Material provided:
⁂

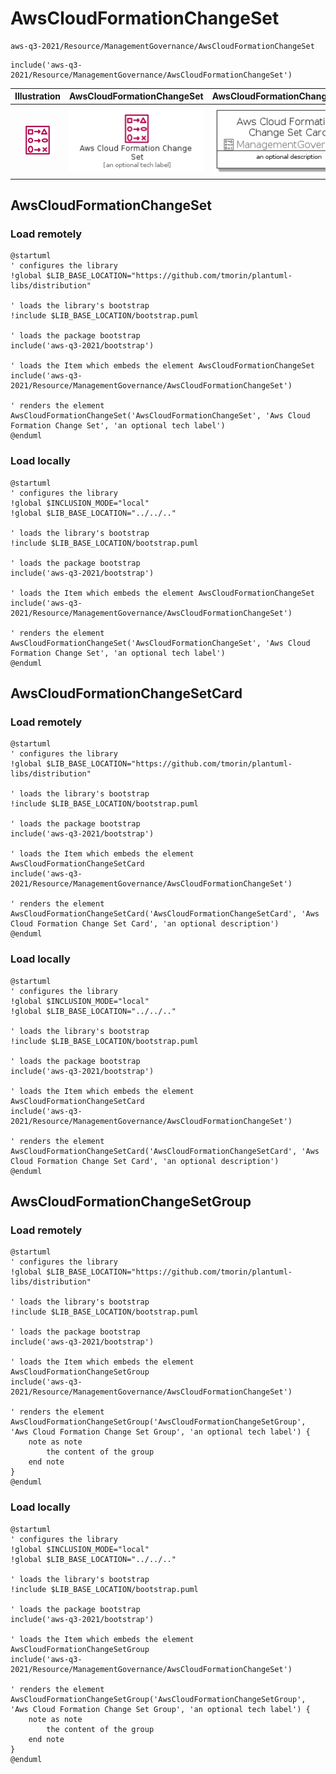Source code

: # AwsCloudFormationChangeSet


```text
aws-q3-2021/Resource/ManagementGovernance/AwsCloudFormationChangeSet
```

```text
include('aws-q3-2021/Resource/ManagementGovernance/AwsCloudFormationChangeSet')
```



| Illustration | AwsCloudFormationChangeSet | AwsCloudFormationChangeSetCard | AwsCloudFormationChangeSetGroup |
| :---: | :---: | :---: | :---: |
| ![illustration for Illustration](../../../aws-q3-2021/Resource/ManagementGovernance/AwsCloudFormationChangeSet.png) | ![illustration for AwsCloudFormationChangeSet](../../../aws-q3-2021/Resource/ManagementGovernance/AwsCloudFormationChangeSet.Local.png) | ![illustration for AwsCloudFormationChangeSetCard](../../../aws-q3-2021/Resource/ManagementGovernance/AwsCloudFormationChangeSetCard.Local.png) | ![illustration for AwsCloudFormationChangeSetGroup](../../../aws-q3-2021/Resource/ManagementGovernance/AwsCloudFormationChangeSetGroup.Local.png) |




## AwsCloudFormationChangeSet

### Load remotely
```plantuml
@startuml
' configures the library
!global $LIB_BASE_LOCATION="https://github.com/tmorin/plantuml-libs/distribution"

' loads the library's bootstrap
!include $LIB_BASE_LOCATION/bootstrap.puml

' loads the package bootstrap
include('aws-q3-2021/bootstrap')

' loads the Item which embeds the element AwsCloudFormationChangeSet
include('aws-q3-2021/Resource/ManagementGovernance/AwsCloudFormationChangeSet')

' renders the element
AwsCloudFormationChangeSet('AwsCloudFormationChangeSet', 'Aws Cloud Formation Change Set', 'an optional tech label')
@enduml
```

### Load locally
```plantuml
@startuml
' configures the library
!global $INCLUSION_MODE="local"
!global $LIB_BASE_LOCATION="../../.."

' loads the library's bootstrap
!include $LIB_BASE_LOCATION/bootstrap.puml

' loads the package bootstrap
include('aws-q3-2021/bootstrap')

' loads the Item which embeds the element AwsCloudFormationChangeSet
include('aws-q3-2021/Resource/ManagementGovernance/AwsCloudFormationChangeSet')

' renders the element
AwsCloudFormationChangeSet('AwsCloudFormationChangeSet', 'Aws Cloud Formation Change Set', 'an optional tech label')
@enduml
```

## AwsCloudFormationChangeSetCard

### Load remotely
```plantuml
@startuml
' configures the library
!global $LIB_BASE_LOCATION="https://github.com/tmorin/plantuml-libs/distribution"

' loads the library's bootstrap
!include $LIB_BASE_LOCATION/bootstrap.puml

' loads the package bootstrap
include('aws-q3-2021/bootstrap')

' loads the Item which embeds the element AwsCloudFormationChangeSetCard
include('aws-q3-2021/Resource/ManagementGovernance/AwsCloudFormationChangeSet')

' renders the element
AwsCloudFormationChangeSetCard('AwsCloudFormationChangeSetCard', 'Aws Cloud Formation Change Set Card', 'an optional description')
@enduml
```

### Load locally
```plantuml
@startuml
' configures the library
!global $INCLUSION_MODE="local"
!global $LIB_BASE_LOCATION="../../.."

' loads the library's bootstrap
!include $LIB_BASE_LOCATION/bootstrap.puml

' loads the package bootstrap
include('aws-q3-2021/bootstrap')

' loads the Item which embeds the element AwsCloudFormationChangeSetCard
include('aws-q3-2021/Resource/ManagementGovernance/AwsCloudFormationChangeSet')

' renders the element
AwsCloudFormationChangeSetCard('AwsCloudFormationChangeSetCard', 'Aws Cloud Formation Change Set Card', 'an optional description')
@enduml
```

## AwsCloudFormationChangeSetGroup

### Load remotely
```plantuml
@startuml
' configures the library
!global $LIB_BASE_LOCATION="https://github.com/tmorin/plantuml-libs/distribution"

' loads the library's bootstrap
!include $LIB_BASE_LOCATION/bootstrap.puml

' loads the package bootstrap
include('aws-q3-2021/bootstrap')

' loads the Item which embeds the element AwsCloudFormationChangeSetGroup
include('aws-q3-2021/Resource/ManagementGovernance/AwsCloudFormationChangeSet')

' renders the element
AwsCloudFormationChangeSetGroup('AwsCloudFormationChangeSetGroup', 'Aws Cloud Formation Change Set Group', 'an optional tech label') {
    note as note
        the content of the group
    end note
}
@enduml
```

### Load locally
```plantuml
@startuml
' configures the library
!global $INCLUSION_MODE="local"
!global $LIB_BASE_LOCATION="../../.."

' loads the library's bootstrap
!include $LIB_BASE_LOCATION/bootstrap.puml

' loads the package bootstrap
include('aws-q3-2021/bootstrap')

' loads the Item which embeds the element AwsCloudFormationChangeSetGroup
include('aws-q3-2021/Resource/ManagementGovernance/AwsCloudFormationChangeSet')

' renders the element
AwsCloudFormationChangeSetGroup('AwsCloudFormationChangeSetGroup', 'Aws Cloud Formation Change Set Group', 'an optional tech label') {
    note as note
        the content of the group
    end note
}
@enduml
```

⁂

Task description: Reproduce the data exactly, please, and omit its pictures.

Output:
Source code

: # AwsCloudFormationChangeSet


```text
aws-q3-2021/Resource/ManagementGovernance/AwsCloudFormationChangeSet
```

```text
include('aws-q3-2021/Resource/ManagementGovernance/AwsCloudFormationChangeSet')
```



| Illustration | AwsCloudFormationChangeSet | AwsCloudFormationChangeSetCard | AwsCloudFormationChangeSetGroup |
| :---: | :---: | :---: | :---: |
| ![illustration for Illustration](../../../aws-q3-2021/Resource/ManagementGovernance/AwsCloudFormationChangeSet.png) | ![illustration for AwsCloudFormationChangeSet](../../../aws-q3-2021/Resource/ManagementGovernance/AwsCloudFormationChangeSet.Local.png) | ![illustration for AwsCloudFormationChangeSetCard](../../../aws-q3-2021/Resource/ManagementGovernance/AwsCloudFormationChangeSetCard.Local.png) | ![illustration for AwsCloudFormationChangeSetGroup](../../../aws-q3-2021/Resource/ManagementGovernance/AwsCloudFormationChangeSetGroup.Local.png) |




## AwsCloudFormationChangeSet

### Load remotely
```plantuml
@startuml
' configures the library
!global $LIB_BASE_LOCATION="https://github.com/tmorin/plantuml-libs/distribution"

' loads the library's bootstrap
!include $LIB_BASE_LOCATION/bootstrap.puml

' loads the package bootstrap
include('aws-q3-2021/bootstrap')

' loads the Item which embeds the element AwsCloudFormationChangeSet
include('aws-q3-2021/Resource/ManagementGovernance/AwsCloudFormationChangeSet')

' renders the element
AwsCloudFormationChangeSet('AwsCloudFormationChangeSet', 'Aws Cloud Formation Change Set', 'an optional tech label')
@enduml
```

### Load locally
```plantuml
@startuml
' configures the library
!global $INCLUSION_MODE="local"
!global $LIB_BASE_LOCATION="../../.."

' loads the library's bootstrap
!include $LIB_BASE_LOCATION/bootstrap.puml

' loads the package bootstrap
include('aws-q3-2021/bootstrap')

' loads the Item which embeds the element AwsCloudFormationChangeSet
include('aws-q3-2021/Resource/ManagementGovernance/AwsCloudFormationChangeSet')

' renders the element
AwsCloudFormationChangeSet('AwsCloudFormationChangeSet', 'Aws Cloud Formation Change Set', 'an optional tech label')
@enduml
```

## AwsCloudFormationChangeSetCard

### Load remotely
```plantuml
@startuml
' configures the library
!global $LIB_BASE_LOCATION="https://github.com/tmorin/plantuml-libs/distribution"

' loads the library's bootstrap
!include $LIB_BASE_LOCATION/bootstrap.puml

' loads the package bootstrap
include('aws-q3-2021/bootstrap')

' loads the Item which embeds the element AwsCloudFormationChangeSetCard
include('aws-q3-2021/Resource/ManagementGovernance/AwsCloudFormationChangeSet')

' renders the element
AwsCloudFormationChangeSetCard('AwsCloudFormationChangeSetCard', 'Aws Cloud Formation Change Set Card', 'an optional description')
@enduml
```

### Load locally
```plantuml
@startuml
' configures the library
!global $INCLUSION_MODE="local"
!global $LIB_BASE_LOCATION="../../.."

' loads the library's bootstrap
!include $LIB_BASE_LOCATION/bootstrap.puml

' loads the package bootstrap
include('aws-q3-2021/bootstrap')

' loads the Item which embeds the element AwsCloudFormationChangeSetCard
include('aws-q3-2021/Resource/ManagementGovernance/AwsCloudFormationChangeSet')

' renders the element
AwsCloudFormationChangeSetCard('AwsCloudFormationChangeSetCard', 'Aws Cloud Formation Change Set Card', 'an optional description')
@enduml
```

## AwsCloudFormationChangeSetGroup

### Load remotely
```plantuml
@startuml
' configures the library
!global $LIB_BASE_LOCATION="https://github.com/tmorin/plantuml-libs/distribution"

' loads the library's bootstrap
!include $LIB_BASE_LOCATION/bootstrap.puml

' loads the package bootstrap
include('aws-q3-2021/bootstrap')

' loads the Item which embeds the element AwsCloudFormationChangeSetGroup
include('aws-q3-2021/Resource/ManagementGovernance/AwsCloudFormationChangeSet')

' renders the element
AwsCloudFormationChangeSetGroup('AwsCloudFormationChangeSetGroup', 'Aws Cloud Formation Change Set Group', 'an optional tech label') {
    note as note
        the content of the group
    end note
}
@enduml
```

### Load locally
```plantuml
@startuml
' configures the library
!global $INCLUSION_MODE="local"
!global $LIB_BASE_LOCATION="../../.."

' loads the library's bootstrap
!include $LIB_BASE_LOCATION/bootstrap.puml

' loads the package bootstrap
include('aws-q3-2021/bootstrap')

' loads the Item which embeds the element AwsCloudFormationChangeSetGroup
include('aws-q3-2021/Resource/ManagementGovernance/AwsCloudFormationChangeSet')

' renders the element
AwsCloudFormationChangeSetGroup('AwsCloudFormationChangeSetGroup', 'Aws Cloud Formation Change Set Group', 'an optional tech label') {
    note as note
        the content of the group
    end note
}
@enduml
```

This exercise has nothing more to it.